Butterfly Bush is a shade-intolerant deciduous to semi-evergreen, multi-stemmed shrub introduced from Asia. The plant is celebrated in horticulture for its fragrant, attractive butterfly-pollinated flowers and its adaptability to a wide range of soil types. Unfortunately, butterfly bush has escaped cultivation in southern BC and is now considered an invasive species.
How does it spread?
Butterfly bush spreads by easily dispersed seed and by detached root or stem pieces. Seeds can be dispersed by wind, water, wildlife, and humans. Butterfly bush is a prolific seed producer; a mature plant can reach 5 m in height, and produce 100,000 to 3 million seeds annually. The plant has a very fast growth rate, and often flowers in the first year of growth.
Where would I find it?
Butterfly bush prefers mesic to dry areas and rocky slopes in the lowland zones of southwestern BC, the lower Fraser Valley and in southeastern Vancouver Island. It is often found in sensitive Garry Oak ecosystems and in burnt forest areas, riparian corridors, rural/urban disturbed areas, along railways, roadsides, water courses, river banks, sea coasts and wetlands, and near cliffs, building sites, and waste areas.
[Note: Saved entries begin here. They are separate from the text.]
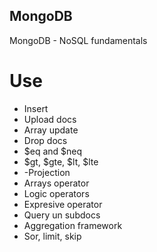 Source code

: ## MongoDB
MongoDB - NoSQL fundamentals

# Use
- Insert
- Upload docs
- Array update
- Drop docs
- $eq and $neq
- $gt, $gte, $lt, $lte
- -Projection
- Arrays operator
- Logic operators
- Expresive operator
- Query un subdocs
- Aggregation framework
- Sor, limit, skip
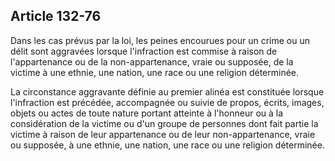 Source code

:Article 132-76
----
Dans les cas prévus par la loi, les peines encourues pour un crime ou un délit
sont aggravées lorsque l'infraction est commise à raison de l'appartenance ou de
la non-appartenance, vraie ou supposée, de la victime à une ethnie, une nation,
une race ou une religion déterminée.

La circonstance aggravante définie au premier alinéa est constituée lorsque
l'infraction est précédée, accompagnée ou suivie de propos, écrits, images,
objets ou actes de toute nature portant atteinte à l'honneur ou à la
considération de la victime ou d'un groupe de personnes dont fait partie la
victime à raison de leur appartenance ou de leur non-appartenance, vraie ou
supposée, à une ethnie, une nation, une race ou une religion déterminée.

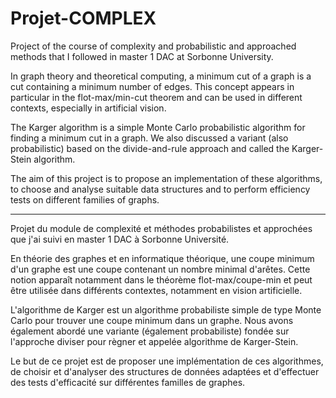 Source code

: # Projet-COMPLEX
Project of the course of complexity and probabilistic and approached methods that I followed in master 1 DAC at Sorbonne University.

In graph theory and theoretical computing, a minimum cut of a graph is a cut containing a minimum number of edges. This concept appears in particular in the flot-max/min-cut theorem and can be used in different contexts, especially in artificial vision.

The Karger algorithm is a simple Monte Carlo probabilistic algorithm for finding a minimum cut in a graph. We also discussed a variant (also probabilistic) based on the divide-and-rule approach and called the Karger-Stein algorithm.

The aim of this project is to propose an implementation of these algorithms, to choose and analyse suitable data structures and to perform efficiency tests on different families of graphs.

---

Projet du module de complexité et méthodes probabilistes et approchées  que j'ai suivi en master 1 DAC à Sorbonne Université.

En théorie des graphes et en informatique théorique, une coupe minimum d'un graphe est
une coupe contenant un nombre minimal d'arêtes. Cette notion apparaît notamment dans le
théorème  flot-max/coupe-min et peut être utilisée dans différents contextes, notamment en
vision artificielle.

L'algorithme de Karger est un algorithme probabiliste simple
de type Monte Carlo pour trouver une coupe minimum dans un graphe. Nous avons également
abordé une variante (également probabiliste) fondée sur l'approche diviser pour
règner et appelée algorithme de Karger-Stein.

Le but de ce projet est de proposer une implémentation de ces algorithmes, de choisir et d'analyser des structures
de données adaptées et d'effectuer des tests d'efficacité sur différentes familles de graphes.
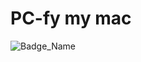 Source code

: # PC-fy my mac

![Badge_Name](https://github.com/raxigan/macos-pc-mode/actions/workflows/go.yml/badge.svg?branch=feature/installation_script)
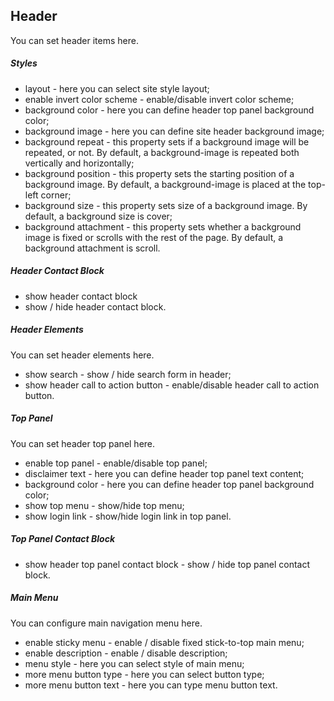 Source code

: ## Header

You can set header items here.

##### Styles

* layout - here you can select site style layout;
* enable invert color scheme - enable/disable invert color scheme;
* background color - here you can define header top panel background color;
* background image - here you can define site header background image;
* background repeat - this property sets if a background image will be repeated, or not. By default, a background-image is repeated both vertically and horizontally;
* background position - this property sets the starting position of a background image. By default, a background-image is placed at the top-left corner;
* background size - this property sets size of a background image. By default, a background size is cover;
* background attachment - this property sets whether a background image is fixed or scrolls with the rest of the page. By default, a background attachment is scroll.

##### Header Contact Block

* show header contact block
* show / hide header contact block.

##### Header Elements

You can set header elements here.

* show search - show / hide search form in header;
* show header call to action button - enable/disable header call to action button.

##### Top Panel

You can set header top panel here.

* enable top panel - enable/disable top panel;
* disclaimer text - here you can define header top panel text content;
* background color - here you can define header top panel background color;
* show top menu - show/hide top menu;
* show login link - show/hide login link in top panel.

##### Top Panel Contact Block

* show header top panel contact block - show / hide top panel contact block.

##### Main Menu

You can configure main navigation menu here.

* enable sticky menu - enable / disable fixed stick-to-top main menu;
* enable description - enable / disable description;
* menu style - here you can select style of main menu;
* more menu button type - here you can select button type;
* more menu button text - here you can type menu button text.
What problems does it cause?
Butterfly bush often escapes cultivation and spreads rapidly. Once established, plants can quickly establish monoculture stands that dominate, shade out, out-compete or displace native, agricultural, plantation and forestry related species. Uprooted plants are easily transported along watercourses and are known to form blockages in culverts, contributing to bank erosion.